(Source records)
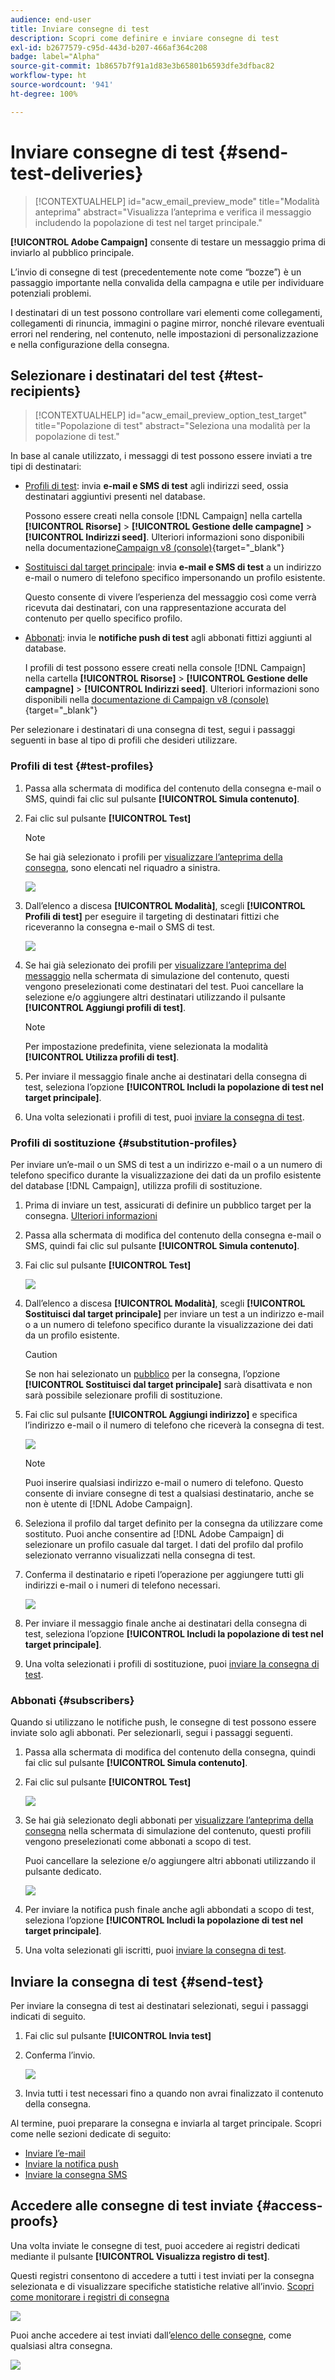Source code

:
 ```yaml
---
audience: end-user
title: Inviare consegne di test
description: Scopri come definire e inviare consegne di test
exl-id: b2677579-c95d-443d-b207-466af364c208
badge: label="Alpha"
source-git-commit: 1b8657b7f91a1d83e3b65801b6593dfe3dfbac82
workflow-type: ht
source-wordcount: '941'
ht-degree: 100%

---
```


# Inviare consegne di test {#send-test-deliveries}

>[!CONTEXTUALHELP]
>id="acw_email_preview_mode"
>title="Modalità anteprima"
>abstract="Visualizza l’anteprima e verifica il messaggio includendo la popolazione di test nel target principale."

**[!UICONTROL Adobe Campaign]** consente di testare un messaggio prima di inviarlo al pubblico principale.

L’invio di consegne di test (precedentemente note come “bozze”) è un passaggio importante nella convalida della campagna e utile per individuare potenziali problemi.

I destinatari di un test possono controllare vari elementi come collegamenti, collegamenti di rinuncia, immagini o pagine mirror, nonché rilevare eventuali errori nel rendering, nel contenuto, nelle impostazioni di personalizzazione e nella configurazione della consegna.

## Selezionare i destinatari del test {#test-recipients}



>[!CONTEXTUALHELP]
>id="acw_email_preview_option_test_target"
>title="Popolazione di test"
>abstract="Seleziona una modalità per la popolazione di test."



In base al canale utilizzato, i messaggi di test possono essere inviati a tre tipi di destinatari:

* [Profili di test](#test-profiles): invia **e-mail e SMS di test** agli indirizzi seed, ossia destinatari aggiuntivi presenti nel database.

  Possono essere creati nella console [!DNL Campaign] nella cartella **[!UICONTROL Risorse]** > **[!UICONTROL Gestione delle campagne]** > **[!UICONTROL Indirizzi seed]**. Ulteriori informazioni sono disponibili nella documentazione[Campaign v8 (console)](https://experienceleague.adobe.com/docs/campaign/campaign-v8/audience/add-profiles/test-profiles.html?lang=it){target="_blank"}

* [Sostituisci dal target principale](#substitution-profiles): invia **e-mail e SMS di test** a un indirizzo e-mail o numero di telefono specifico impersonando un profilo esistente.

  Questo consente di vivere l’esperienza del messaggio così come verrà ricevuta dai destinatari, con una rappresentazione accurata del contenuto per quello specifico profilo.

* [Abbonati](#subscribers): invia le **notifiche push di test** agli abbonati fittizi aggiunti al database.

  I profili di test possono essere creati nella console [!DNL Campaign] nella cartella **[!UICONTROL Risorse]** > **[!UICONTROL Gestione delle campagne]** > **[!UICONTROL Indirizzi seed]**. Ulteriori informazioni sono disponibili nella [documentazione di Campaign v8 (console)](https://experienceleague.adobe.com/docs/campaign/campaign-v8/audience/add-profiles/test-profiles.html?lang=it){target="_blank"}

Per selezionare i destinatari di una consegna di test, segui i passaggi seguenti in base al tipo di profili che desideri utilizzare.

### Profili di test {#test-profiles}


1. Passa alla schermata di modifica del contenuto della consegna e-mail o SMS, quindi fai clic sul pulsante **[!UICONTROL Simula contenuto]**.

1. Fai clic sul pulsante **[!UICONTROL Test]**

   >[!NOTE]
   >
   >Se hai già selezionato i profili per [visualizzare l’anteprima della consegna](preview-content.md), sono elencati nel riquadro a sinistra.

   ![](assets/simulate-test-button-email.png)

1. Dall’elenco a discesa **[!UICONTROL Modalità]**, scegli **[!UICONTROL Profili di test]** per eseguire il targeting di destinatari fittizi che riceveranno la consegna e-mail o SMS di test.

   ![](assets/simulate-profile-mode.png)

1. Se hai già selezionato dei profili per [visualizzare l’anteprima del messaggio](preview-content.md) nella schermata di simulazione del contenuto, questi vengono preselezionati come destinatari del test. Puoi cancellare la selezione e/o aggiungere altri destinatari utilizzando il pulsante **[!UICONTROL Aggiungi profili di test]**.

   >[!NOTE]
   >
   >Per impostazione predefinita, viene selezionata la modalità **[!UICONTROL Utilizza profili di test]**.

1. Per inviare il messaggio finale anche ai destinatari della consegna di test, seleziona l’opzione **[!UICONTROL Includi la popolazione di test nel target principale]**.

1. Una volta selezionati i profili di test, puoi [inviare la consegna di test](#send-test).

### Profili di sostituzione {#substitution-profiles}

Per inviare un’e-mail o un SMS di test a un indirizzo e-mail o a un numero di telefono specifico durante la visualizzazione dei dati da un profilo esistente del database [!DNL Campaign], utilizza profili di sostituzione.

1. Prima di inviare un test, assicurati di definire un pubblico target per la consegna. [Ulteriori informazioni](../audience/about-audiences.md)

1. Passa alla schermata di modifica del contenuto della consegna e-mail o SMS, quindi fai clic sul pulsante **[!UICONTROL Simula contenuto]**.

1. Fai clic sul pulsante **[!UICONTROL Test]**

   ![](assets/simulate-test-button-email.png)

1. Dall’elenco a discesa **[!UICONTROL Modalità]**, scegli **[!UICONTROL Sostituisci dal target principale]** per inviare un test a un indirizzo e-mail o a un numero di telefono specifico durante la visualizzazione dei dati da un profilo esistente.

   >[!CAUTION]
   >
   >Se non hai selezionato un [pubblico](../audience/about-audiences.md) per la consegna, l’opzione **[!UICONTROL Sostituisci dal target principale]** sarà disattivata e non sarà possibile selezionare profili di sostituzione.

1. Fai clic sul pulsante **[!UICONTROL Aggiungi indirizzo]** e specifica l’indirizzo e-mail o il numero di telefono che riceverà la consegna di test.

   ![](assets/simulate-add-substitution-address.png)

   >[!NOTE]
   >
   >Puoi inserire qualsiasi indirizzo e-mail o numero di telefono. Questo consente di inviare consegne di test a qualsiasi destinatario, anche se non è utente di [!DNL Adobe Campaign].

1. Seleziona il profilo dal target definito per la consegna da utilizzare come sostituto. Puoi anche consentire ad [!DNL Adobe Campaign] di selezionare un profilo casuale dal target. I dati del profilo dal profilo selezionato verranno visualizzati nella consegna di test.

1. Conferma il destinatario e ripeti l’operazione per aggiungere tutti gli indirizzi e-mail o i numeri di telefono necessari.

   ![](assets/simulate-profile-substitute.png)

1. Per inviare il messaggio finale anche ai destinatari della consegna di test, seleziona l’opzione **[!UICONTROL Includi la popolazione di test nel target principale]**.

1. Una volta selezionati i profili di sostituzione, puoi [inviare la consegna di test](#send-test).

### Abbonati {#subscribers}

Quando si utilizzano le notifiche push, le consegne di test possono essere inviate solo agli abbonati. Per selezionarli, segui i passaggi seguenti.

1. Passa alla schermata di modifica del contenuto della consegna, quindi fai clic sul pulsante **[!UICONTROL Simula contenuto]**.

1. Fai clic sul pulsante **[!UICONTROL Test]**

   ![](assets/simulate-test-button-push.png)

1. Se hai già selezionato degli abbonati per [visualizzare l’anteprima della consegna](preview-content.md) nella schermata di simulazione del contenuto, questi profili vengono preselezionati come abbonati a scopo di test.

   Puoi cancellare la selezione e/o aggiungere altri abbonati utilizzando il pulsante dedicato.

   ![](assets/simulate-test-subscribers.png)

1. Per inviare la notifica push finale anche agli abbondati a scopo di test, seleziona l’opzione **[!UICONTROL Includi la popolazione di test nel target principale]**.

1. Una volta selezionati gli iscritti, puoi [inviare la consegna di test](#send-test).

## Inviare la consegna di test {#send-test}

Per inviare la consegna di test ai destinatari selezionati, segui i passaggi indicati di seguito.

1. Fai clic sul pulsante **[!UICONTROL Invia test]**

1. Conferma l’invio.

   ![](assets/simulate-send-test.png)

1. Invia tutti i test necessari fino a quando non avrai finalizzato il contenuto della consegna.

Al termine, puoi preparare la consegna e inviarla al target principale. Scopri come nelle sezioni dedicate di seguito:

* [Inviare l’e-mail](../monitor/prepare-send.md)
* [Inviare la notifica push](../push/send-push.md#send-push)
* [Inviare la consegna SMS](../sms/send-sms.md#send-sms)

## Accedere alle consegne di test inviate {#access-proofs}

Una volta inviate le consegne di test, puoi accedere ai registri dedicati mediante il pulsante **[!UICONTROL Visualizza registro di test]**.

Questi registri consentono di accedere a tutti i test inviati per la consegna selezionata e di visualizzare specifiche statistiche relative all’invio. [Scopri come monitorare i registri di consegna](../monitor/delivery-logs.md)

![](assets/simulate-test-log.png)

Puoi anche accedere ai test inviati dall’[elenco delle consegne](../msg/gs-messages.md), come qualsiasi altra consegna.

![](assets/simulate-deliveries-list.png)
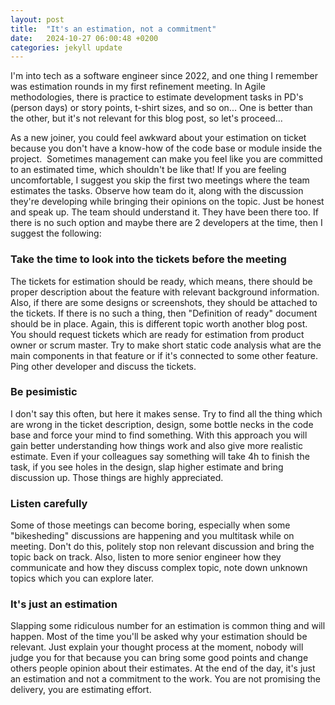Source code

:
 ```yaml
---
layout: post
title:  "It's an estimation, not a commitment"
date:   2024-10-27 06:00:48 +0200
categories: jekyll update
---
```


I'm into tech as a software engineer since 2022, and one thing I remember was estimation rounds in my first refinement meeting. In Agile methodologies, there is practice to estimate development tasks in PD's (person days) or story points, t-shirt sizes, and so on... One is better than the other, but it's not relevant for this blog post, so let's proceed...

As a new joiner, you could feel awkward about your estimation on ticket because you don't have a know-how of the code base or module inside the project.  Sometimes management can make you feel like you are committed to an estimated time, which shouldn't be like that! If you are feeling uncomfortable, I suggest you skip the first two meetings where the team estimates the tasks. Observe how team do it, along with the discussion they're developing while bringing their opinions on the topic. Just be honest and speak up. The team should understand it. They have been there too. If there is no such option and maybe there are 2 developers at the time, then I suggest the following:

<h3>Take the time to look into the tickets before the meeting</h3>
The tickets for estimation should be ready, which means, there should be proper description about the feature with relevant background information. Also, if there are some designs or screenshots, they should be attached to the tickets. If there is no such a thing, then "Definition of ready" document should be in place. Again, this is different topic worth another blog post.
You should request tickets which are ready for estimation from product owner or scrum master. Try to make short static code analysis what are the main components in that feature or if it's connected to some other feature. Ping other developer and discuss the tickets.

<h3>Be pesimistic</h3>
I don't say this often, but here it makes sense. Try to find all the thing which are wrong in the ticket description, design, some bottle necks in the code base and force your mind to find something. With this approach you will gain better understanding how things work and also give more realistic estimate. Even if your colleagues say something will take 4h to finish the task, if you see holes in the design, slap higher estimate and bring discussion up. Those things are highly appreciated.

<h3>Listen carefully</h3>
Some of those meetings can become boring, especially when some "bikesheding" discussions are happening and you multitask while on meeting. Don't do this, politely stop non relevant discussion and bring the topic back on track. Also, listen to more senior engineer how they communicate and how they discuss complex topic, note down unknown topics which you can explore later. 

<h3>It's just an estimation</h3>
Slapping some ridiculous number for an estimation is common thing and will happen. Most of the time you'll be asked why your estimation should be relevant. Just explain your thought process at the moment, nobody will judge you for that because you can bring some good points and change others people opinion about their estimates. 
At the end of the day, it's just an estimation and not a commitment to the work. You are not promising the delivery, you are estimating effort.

### ACTIVITY
Please output exactly the lines between the one holding "<h3>Be pesimistic</h3>" and the one holding "<h3>Listen carefully</h3>" in the records above, inclusive, and nothing more.

### SOLUTION
<h3>Be pesimistic</h3>
I don't say this often, but here it makes sense. Try to find all the thing which are wrong in the ticket description, design, some bottle necks in the code base and force your mind to find something. With this approach you will gain better understanding how things work and also give more realistic estimate. Even if your colleagues say something will take 4h to finish the task, if you see holes in the design, slap higher estimate and bring discussion up. Those things are highly appreciated.

<h3>Listen carefully</h3>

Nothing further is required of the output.